Making Connections to Support STEM Transitions
Strategy 8
Open portfolios to track STEM learning and progress across settings
Making Connections, aims to understand and support transitions and handoffs that remove barriers and connect youth to STEM learning opportunities.
Understanding how to make connections across settings in systematic ways can support the study of, replication, and scaling of strategies for making connections across settings in out-of-school STEM learning.
Strategy 8: Open portfolios to track STEM learning and progress across settings
Strategy 8 is about supporting youth in using an open portfolio to track progress of their creative and STEM-focused work (e.g., like a multimedia resume or arts portfolio).
Why would you use this strategy?
This strategy is for youth to keep track of and demonstrate their successes and progress and allow for further exploration of what interests them. Portfolios can be used for college admissions, job searches, and other enrichment opportunities.
Who would use this strategy?
Networks and programs that need to find ways to track and show robust evidence of youths’ STEM learning.

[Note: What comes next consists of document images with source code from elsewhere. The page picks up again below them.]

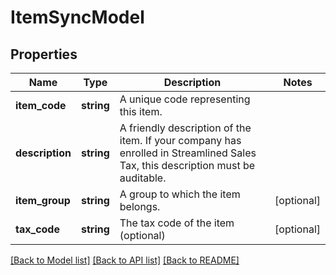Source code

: # ItemSyncModel

## Properties
Name | Type | Description | Notes
------------ | ------------- | ------------- | -------------
**item_code** | **string** | A unique code representing this item. | 
**description** | **string** | A friendly description of the item. If your company has enrolled in Streamlined Sales Tax, this description must be auditable. | 
**item_group** | **string** | A group to which the item belongs. | [optional] 
**tax_code** | **string** | The tax code of the item (optional) | [optional] 

[[Back to Model list]](../README.md#documentation-for-models) [[Back to API list]](../README.md#documentation-for-api-endpoints) [[Back to README]](../README.md)


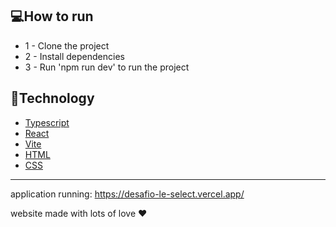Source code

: ## 💻How to run

- 1 - Clone the project
- 2 - Install dependencies
- 3 - Run 'npm run dev' to run the project

## 🚀Technology

+ <a href="https://www.typescriptlang.org/" target="_blank">Typescript</a>
+ <a href="https://pt-br.reactjs.org/" target="_blank">React</a>
+ <a href="https://vitejs.dev/" target="_blank">Vite</a>
+ <a href="https://developer.mozilla.org/pt-BR/docs/Web/HTML" target="_blank">HTML</a>
+ <a href="https://developer.mozilla.org/pt-BR/docs/Web/css" target="_blank">CSS</a>
<hr/>

application running: <a href="https://desafio-le-select.vercel.app/" target="_blank">https://desafio-le-select.vercel.app/</a>

website made with lots of love ❤️
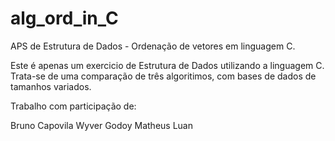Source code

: # alg_ord_in_C
APS de Estrutura de Dados - Ordenação de vetores em linguagem C.

Este é apenas um exercicio de Estrutura de Dados utilizando a linguagem C.
Trata-se de uma comparação de três algoritimos, com bases de dados de tamanhos variados.

Trabalho com participação de:

Bruno Capovila
Wyver Godoy
Matheus
Luan

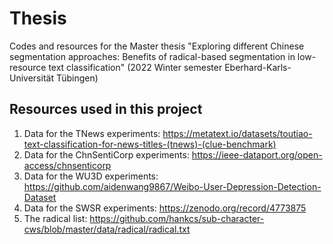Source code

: # Thesis

Codes and resources for the Master thesis "Exploring different Chinese segmentation approaches: Benefits of radical-based segmentation in low-resource text classification" (2022 Winter semester Eberhard-Karls-Universität Tübingen)

## Resources used in this project

1. Data for the TNews experiments: https://metatext.io/datasets/toutiao-text-classification-for-news-titles-(tnews)-(clue-benchmark)
1. Data for the ChnSentiCorp experiments: https://ieee-dataport.org/open-access/chnsenticorp
1. Data for the WU3D experiments: https://github.com/aidenwang9867/Weibo-User-Depression-Detection-Dataset
1. Data for the SWSR experiments: https://zenodo.org/record/4773875
1. The radical list: https://github.com/hankcs/sub-character-cws/blob/master/data/radical/radical.txt


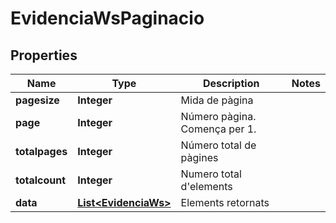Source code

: 

# EvidenciaWsPaginacio


## Properties

| Name | Type | Description | Notes |
|------------ | ------------- | ------------- | -------------|
|**pagesize** | **Integer** | Mida de pàgina |  |
|**page** | **Integer** | Número pàgina. Comença per 1. |  |
|**totalpages** | **Integer** | Número total de pàgines |  |
|**totalcount** | **Integer** | Numero total d&#39;elements |  |
|**data** | [**List&lt;EvidenciaWs&gt;**](EvidenciaWs.md) | Elements retornats |  |



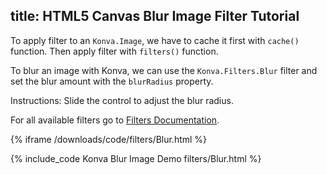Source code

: title: HTML5 Canvas Blur Image Filter Tutorial
---

To apply filter to an `Konva.Image`, we have to cache it first with `cache()`
function. Then apply filter with `filters()` function.

To blur an image with Konva, we can use the `Konva.Filters.Blur` filter
and set the blur amount with the `blurRadius` property.

Instructions: Slide the control to adjust the blur radius.

For all available filters go to [Filters Documentation](/api/Konva.Filters.html).

{% iframe /downloads/code/filters/Blur.html %}

{% include_code Konva Blur Image Demo filters/Blur.html %}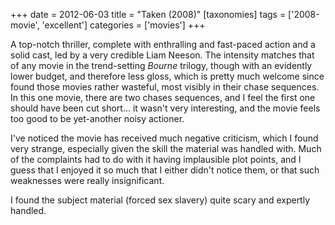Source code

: +++
date = 2012-06-03
title = "Taken (2008)"
[taxonomies]
tags = ['2008-movie', 'excellent']
categories = ['movies']
+++

A top-notch thriller, complete with enthralling and fast-paced action
and a solid cast, led by a very credible Liam Neeson. The intensity
matches that of any movie in the trend-setting *Bourne* trilogy, though
with an evidently lower budget, and therefore less gloss, which is
pretty much welcome since found those movies rather wasteful, most
visibly in their chase sequences. In this one movie, there are two
chases sequences, and I feel the first one should have been cut
short... it wasn't very interesting, and the movie feels too good to
be yet-another noisy actioner.

I've noticed the movie has received much negative criticism, which I
found very strange, especially given the skill the material was handled
with. Much of the complaints had to do with it having implausible plot
points, and I guess that I enjoyed it so much that I either didn't
notice them, or that such weaknesses were really insignificant.

I found the subject material (forced sex slavery) quite scary and
expertly handled.
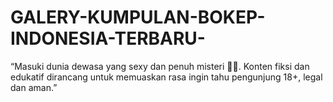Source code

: # GALERY-KUMPULAN-BOKEP-INDONESIA-TERBARU-
 “Masuki dunia dewasa yang sexy dan penuh misteri 🔞💋. Konten fiksi dan edukatif dirancang untuk memuaskan rasa ingin tahu pengunjung 18+, legal dan aman.”
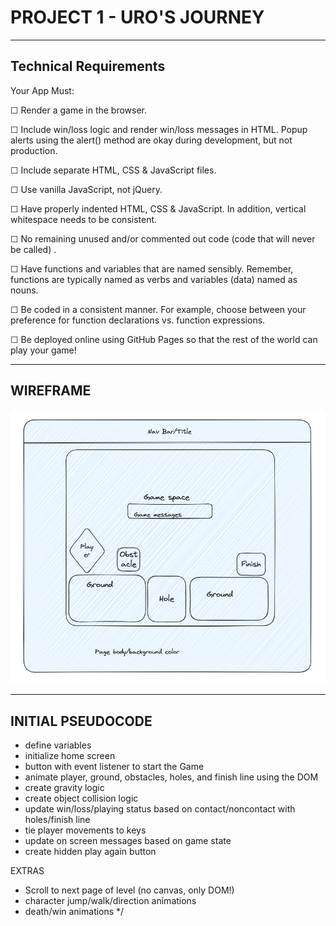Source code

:  # PROJECT 1 - URO'S JOURNEY
 ---

## Technical Requirements
Your App Must:

☐ Render a game in the browser.

☐ Include win/loss logic and render win/loss messages in HTML. Popup alerts using the alert() method are okay during development, but not production.

☐ Include separate HTML, CSS & JavaScript files.

☐ Use vanilla JavaScript, not jQuery.

☐ Have properly indented HTML, CSS & JavaScript. In addition, vertical whitespace needs to be consistent.

☐ No remaining unused and/or commented out code (code that will never be called) .

☐ Have functions and variables that are named sensibly. Remember, functions are typically named as verbs and variables (data) named as nouns.

☐ Be coded in a consistent manner. For example, choose between your preference for function declarations vs. function expressions.

☐ Be deployed online using GitHub Pages so that the rest of the world can play your game!

---

## WIREFRAME

![Image](./Wireframe.png)

---

## INITIAL PSEUDOCODE

- define variables
- initialize home screen
- button with event listener to start the Game
- animate player, ground, obstacles, holes, and finish line using the DOM
- create gravity logic
- create object collision logic
- update win/loss/playing status based on contact/noncontact with holes/finish line
- tie player movements to keys
- update on screen messages based on game state
- create hidden play again button

EXTRAS
- Scroll to next page of level (no canvas, only DOM!)
- character jump/walk/direction animations
- death/win animations */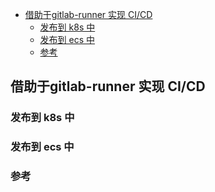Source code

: <!-- START doctoc generated TOC please keep comment here to allow auto update -->
<!-- DON'T EDIT THIS SECTION, INSTEAD RE-RUN doctoc TO UPDATE -->

- [借助于gitlab-runner 实现 CI/CD](#%E5%80%9F%E5%8A%A9%E4%BA%8Egitlab-runner-%E5%AE%9E%E7%8E%B0-cicd)
  - [发布到 k8s 中](#%E5%8F%91%E5%B8%83%E5%88%B0-k8s-%E4%B8%AD)
  - [发布到 ecs 中](#%E5%8F%91%E5%B8%83%E5%88%B0-ecs-%E4%B8%AD)
  - [参考](#%E5%8F%82%E8%80%83)

<!-- END doctoc generated TOC please keep comment here to allow auto update -->

## 借助于gitlab-runner 实现 CI/CD

### 发布到 k8s 中

### 发布到 ecs 中


### 参考



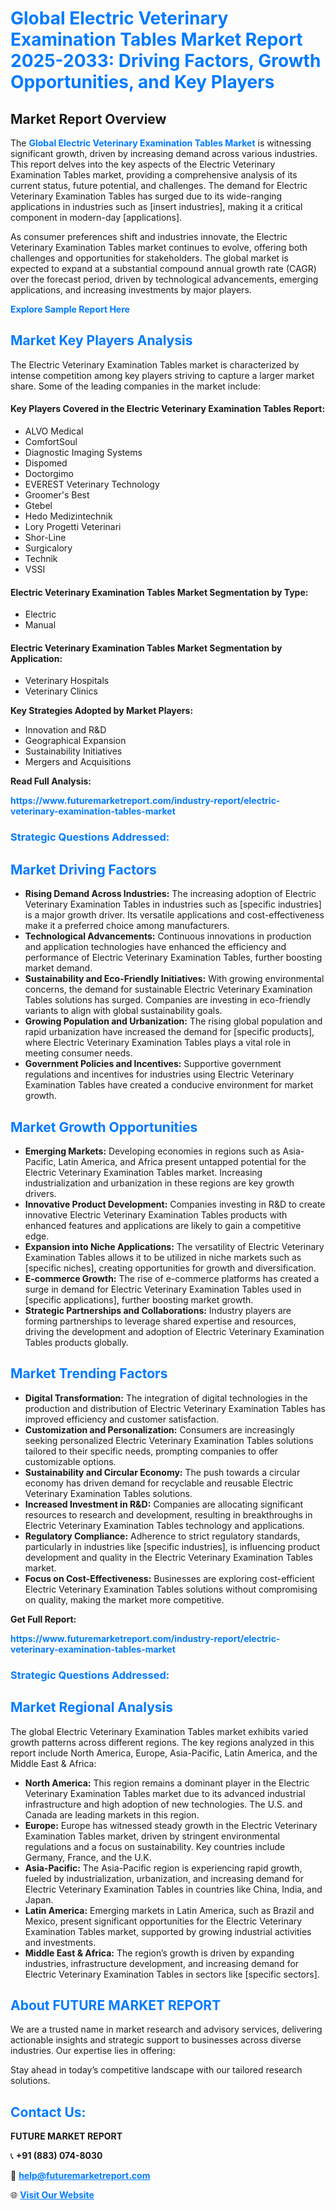 <h1 style="color: #007BFF;">Global Electric Veterinary Examination Tables Market Report 2025-2033: Driving Factors, Growth Opportunities, and Key Players</h1>

<section id="overview">
<h2>Market Report Overview</h2>
<p>The <a href="https://www.futuremarketreport.com/industry-report/electric-veterinary-examination-tables-market" style="color: #007BFF; text-decoration: none;"><strong>Global Electric Veterinary Examination Tables Market</strong></a> is witnessing significant growth, driven by increasing demand across various industries. This report delves into the key aspects of the Electric Veterinary Examination Tables market, providing a comprehensive analysis of its current status, future potential, and challenges. The demand for Electric Veterinary Examination Tables has surged due to its wide-ranging applications in industries such as [insert industries], making it a critical component in modern-day [applications].</p>
<p>As consumer preferences shift and industries innovate, the Electric Veterinary Examination Tables market continues to evolve, offering both challenges and opportunities for stakeholders. The global market is expected to expand at a substantial compound annual growth rate (CAGR) over the forecast period, driven by technological advancements, emerging applications, and increasing investments by major players.</p>
</section>

<section id="overview">
<p><a href="https://www.futuremarketreport.com/request-sample/reportId=31870" style="color: #007BFF; text-decoration: none;"><strong>Explore Sample Report Here</strong></a></p>
</section>

<section id="key-players">
<h2 style="color: #007BFF;">Market Key Players Analysis</h2>
<p>The Electric Veterinary Examination Tables market is characterized by intense competition among key players striving to capture a larger market share. Some of the leading companies in the market include:</p>
<h4>Key Players Covered in the Electric Veterinary Examination Tables Report:</h4>
<ul><li>ALVO Medical</li><li>ComfortSoul</li><li>Diagnostic Imaging Systems</li><li>Dispomed</li><li>Doctorgimo</li><li>EVEREST Veterinary Technology</li><li>Groomer&#039;s Best</li><li>Gtebel</li><li>Hedo Medizintechnik</li><li>Lory Progetti Veterinari</li><li>Shor-Line</li><li>Surgicalory</li><li>Technik</li><li>VSSI</li></ul>
<h4>Electric Veterinary Examination Tables Market Segmentation by Type:</h4>
<ul><li>Electric</li><li>Manual</li></ul>

<h4>Electric Veterinary Examination Tables Market Segmentation by Application:</h4>
<ul><li>Veterinary Hospitals</li><li>Veterinary Clinics</li></ul>
<p><strong>Key Strategies Adopted by Market Players:</strong></p>
<ul>
<li>Innovation and R&D</li>
<li>Geographical Expansion</li>
<li>Sustainability Initiatives</li>
<li>Mergers and Acquisitions</li>
</ul>
</section>

<section>
<p><strong>Read Full Analysis: </strong></p><a href="https://www.futuremarketreport.com/industry-report/electric-veterinary-examination-tables-market" style="color: #007BFF; text-decoration: none;"><strong>https://www.futuremarketreport.com/industry-report/electric-veterinary-examination-tables-market</strong></a>
<h3 style="color: #007BFF;">Strategic Questions Addressed:</h3>
</section>

<section id="driving-factors">
<h2 style="color: #007BFF;">Market Driving Factors</h2>
<ul>
<li><strong>Rising Demand Across Industries:</strong> The increasing adoption of Electric Veterinary Examination Tables in industries such as [specific industries] is a major growth driver. Its versatile applications and cost-effectiveness make it a preferred choice among manufacturers.</li>
<li><strong>Technological Advancements:</strong> Continuous innovations in production and application technologies have enhanced the efficiency and performance of Electric Veterinary Examination Tables, further boosting market demand.</li>
<li><strong>Sustainability and Eco-Friendly Initiatives:</strong> With growing environmental concerns, the demand for sustainable Electric Veterinary Examination Tables solutions has surged. Companies are investing in eco-friendly variants to align with global sustainability goals.</li>
<li><strong>Growing Population and Urbanization:</strong> The rising global population and rapid urbanization have increased the demand for [specific products], where Electric Veterinary Examination Tables plays a vital role in meeting consumer needs.</li>
<li><strong>Government Policies and Incentives:</strong> Supportive government regulations and incentives for industries using Electric Veterinary Examination Tables have created a conducive environment for market growth.</li>
</ul>
</section>

<section id="growth-opportunities">
<h2 style="color: #007BFF;">Market Growth Opportunities</h2>
<ul>
<li><strong>Emerging Markets:</strong> Developing economies in regions such as Asia-Pacific, Latin America, and Africa present untapped potential for the Electric Veterinary Examination Tables market. Increasing industrialization and urbanization in these regions are key growth drivers.</li>
<li><strong>Innovative Product Development:</strong> Companies investing in R&D to create innovative Electric Veterinary Examination Tables products with enhanced features and applications are likely to gain a competitive edge.</li>
<li><strong>Expansion into Niche Applications:</strong> The versatility of Electric Veterinary Examination Tables allows it to be utilized in niche markets such as [specific niches], creating opportunities for growth and diversification.</li>
<li><strong>E-commerce Growth:</strong> The rise of e-commerce platforms has created a surge in demand for Electric Veterinary Examination Tables used in [specific applications], further boosting market growth.</li>
<li><strong>Strategic Partnerships and Collaborations:</strong> Industry players are forming partnerships to leverage shared expertise and resources, driving the development and adoption of Electric Veterinary Examination Tables products globally.</li>
</ul>
</section>

<section id="trending-factors">
<h2 style="color: #007BFF;">Market Trending Factors</h2>
<ul>
<li><strong>Digital Transformation:</strong> The integration of digital technologies in the production and distribution of Electric Veterinary Examination Tables has improved efficiency and customer satisfaction.</li>
<li><strong>Customization and Personalization:</strong> Consumers are increasingly seeking personalized Electric Veterinary Examination Tables solutions tailored to their specific needs, prompting companies to offer customizable options.</li>
<li><strong>Sustainability and Circular Economy:</strong> The push towards a circular economy has driven demand for recyclable and reusable Electric Veterinary Examination Tables solutions.</li>
<li><strong>Increased Investment in R&D:</strong> Companies are allocating significant resources to research and development, resulting in breakthroughs in Electric Veterinary Examination Tables technology and applications.</li>
<li><strong>Regulatory Compliance:</strong> Adherence to strict regulatory standards, particularly in industries like [specific industries], is influencing product development and quality in the Electric Veterinary Examination Tables market.</li>
<li><strong>Focus on Cost-Effectiveness:</strong> Businesses are exploring cost-efficient Electric Veterinary Examination Tables solutions without compromising on quality, making the market more competitive.</li>
</ul>
</section>

<section>
<p><strong>Get Full Report: </strong></p><a href="https://www.futuremarketreport.com/industry-report/electric-veterinary-examination-tables-market" style="color: #007BFF; text-decoration: none;"><strong>https://www.futuremarketreport.com/industry-report/electric-veterinary-examination-tables-market</strong></a>
<h3 style="color: #007BFF;">Strategic Questions Addressed:</h3>
</section>


<section id="regional-analysis">
<h2 style="color: #007BFF;">Market Regional Analysis</h2>
<p>The global Electric Veterinary Examination Tables market exhibits varied growth patterns across different regions. The key regions analyzed in this report include North America, Europe, Asia-Pacific, Latin America, and the Middle East & Africa:</p>
<ul>
<li><strong>North America:</strong> This region remains a dominant player in the Electric Veterinary Examination Tables market due to its advanced industrial infrastructure and high adoption of new technologies. The U.S. and Canada are leading markets in this region.</li>
<li><strong>Europe:</strong> Europe has witnessed steady growth in the Electric Veterinary Examination Tables market, driven by stringent environmental regulations and a focus on sustainability. Key countries include Germany, France, and the U.K.</li>
<li><strong>Asia-Pacific:</strong> The Asia-Pacific region is experiencing rapid growth, fueled by industrialization, urbanization, and increasing demand for Electric Veterinary Examination Tables in countries like China, India, and Japan.</li>
<li><strong>Latin America:</strong> Emerging markets in Latin America, such as Brazil and Mexico, present significant opportunities for the Electric Veterinary Examination Tables market, supported by growing industrial activities and investments.</li>
<li><strong>Middle East & Africa:</strong> The region’s growth is driven by expanding industries, infrastructure development, and increasing demand for Electric Veterinary Examination Tables in sectors like [specific sectors].</li>
</ul>
</section>

<footer>
<h2 style="color: #007BFF;">About FUTURE MARKET REPORT</h2>
<p>We are a trusted name in market research and advisory services, delivering actionable insights and strategic support to businesses across diverse industries. Our expertise lies in offering:</p>

<p>Stay ahead in today’s competitive landscape with our tailored research solutions.</p>

<h2 style="color: #007BFF;">Contact Us:</h2>
<p><strong>FUTURE MARKET REPORT</strong></p>
<p>📞 <strong>+91 (883) 074-8030</strong></p>
<p>📧 <strong><a href="mailto:help@futuremarketreport.com" style="color: #007BFF;">help@futuremarketreport.com</a></strong></p>
<p>🌐 <strong><a href="https://www.futuremarketreport.com/" style="color: #007BFF;">Visit Our Website</a></strong></p>
</footer>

“These kids had a number of opportunities and experiences that they had been participating in, and this was a place that they coiuld keep all of this and look back and say ‘oh wow look at everything I’ve done.’”
-Deanna, Propel Afterschool
Target Outcomes
- A resume/portfolio curated and developed by youth that helps them to track their successes and progress.
- The resume/portfolio serves to build youths' confidence in STEM-related interests and creative pursuits and can unlock potential opportunities (e.g., to an internship).
Important Considerations
- Consider how to coordinate across settings to understand what youth do in each and how those activities might be tracked.
- Tailor the tracking process to learners and context.
- Designate an educator to lead the portfolio building process for students and decide on tool(s) to use whether low or high-tech (e.g., Tallo).
Design Considerations at the Network Level
- Host communities of practice (CoP) to support programs implementing portfolios strategies.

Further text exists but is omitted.